Task input
Segment Open
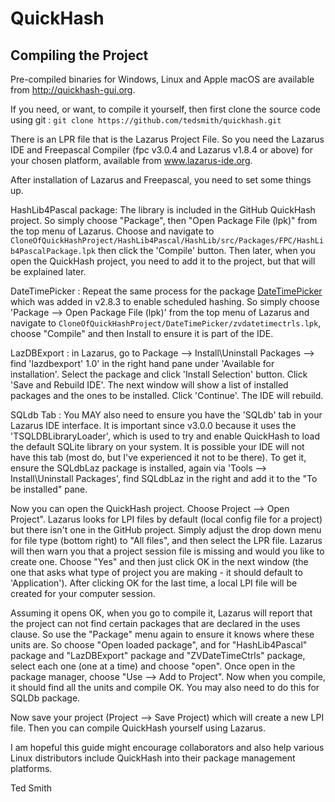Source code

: QuickHash
=========

Compiling the Project
---------------------

Pre-compiled binaries for Windows, Linux and Apple macOS are available from http://quickhash-gui.org.

If you need, or want, to compile it yourself, then first clone the source code using git : `git clone https://github.com/tedsmith/quickhash.git`

There is an LPR file that is the Lazarus Project File. So you need the Lazarus IDE and Freepascal Compiler (fpc v3.0.4 and Lazarus v1.8.4 or above) for your chosen platform, available from www.lazarus-ide.org. 

After installation of Lazarus and Freepascal, you need to set some things up.

HashLib4Pascal package: The library is included in the GitHub QuickHash project. So simply choose "Package", then "Open Package File (lpk)" from the top menu of Lazarus.
Choose and navigate to `CloneOfQuickHashProject/HashLib4Pascal/HashLib/src/Packages/FPC/HashLib4PascalPackage.lpk` then click the 'Compile' button. Then later, when you open the QuickHash project, you need to add it to the project, but that will be explained later.

DateTimePicker : Repeat the same process for the package [DateTimePicker](http://wiki.lazarus.freepascal.org/ZVDateTimeControls_Package) which was added in v2.8.3 to enable scheduled hashing.
So simply choose 'Package --> Open Package File (lpk)' from the top menu of Lazarus and navigate to `CloneOfQuickHashProject/DateTimePicker/zvdatetimectrls.lpk`, choose "Compile" and then Install to ensure it is part of the IDE.

LazDBExport : in Lazarus, go to Package --> Install\Uninstall Packages --> find 'lazdbexport' 1.0' in the right hand pane under 'Available for installation'. Select the package and click 'Install Selection' button.
Click 'Save and Rebuild IDE'. The next window will show a list of installed packages and the ones to be installed. Click 'Continue'. The IDE will rebuild.

SQLdb Tab : You MAY also need to ensure you have the 'SQLdb' tab in your Lazarus IDE interface. It is important since v3.0.0 because it uses the 'TSQLDBLibraryLoader', which is used to try and enable QuickHash to load the default SQLite library on your system. It is possible your IDE will not have this tab (most do, but I've experienced it not to be there). To get it, ensure the SQLdbLaz package is installed, again via 'Tools --> Install\Uninstall Packages', find SQLdbLaz in the right and add it to the "To be installed" pane.

Now you can open the QuickHash project. Choose Project --> Open Project". Lazarus looks for LPI files by default (local config file for a project) but there isn't one in the GitHub project. Simply adjust the drop down menu for file type (bottom right) to "All files", and then select the LPR file. Lazarus will then warn you that a project session file is missing and would you like to create one.
Choose "Yes" and then just click OK in the next window (the one that asks what type of project you are making - it should default to 'Application'). After clicking OK for the last time, a local LPI file will be created for your computer session.

Assuming it opens OK, when you go to compile it, Lazarus will report that the project can not find certain packages that are declared in the uses clause. So use the "Package" menu again to ensure it knows where these units are. So choose "Open loaded package", and for "HashLib4Pascal" package and "LazDBExport" package and "ZVDateTimeCtrls" package, select each one (one at a time) and choose "open". Once open in the package manager, choose "Use --> Add to Project". Now when you compile, it should find all the units and compile OK. You may also need to do this for SQLDb package.

Now save your project (Project --> Save Project) which will create a new LPI file. Then you can compile QuickHash yourself using Lazarus.

I am hopeful this guide might encourage collaborators and also help various Linux distributors include QuickHash into their package management platforms. 

Ted Smith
Segment Closed
Task
Could you return all lines from the data above that contain the string "Save"?

Response
Click 'Save and Rebuild IDE'. The next window will show a list of installed packages and the ones to be installed. Click 'Continue'. The IDE will rebuild.
Now save your project (Project --> Save Project) which will create a new LPI file. Then you can compile QuickHash yourself using Lazarus.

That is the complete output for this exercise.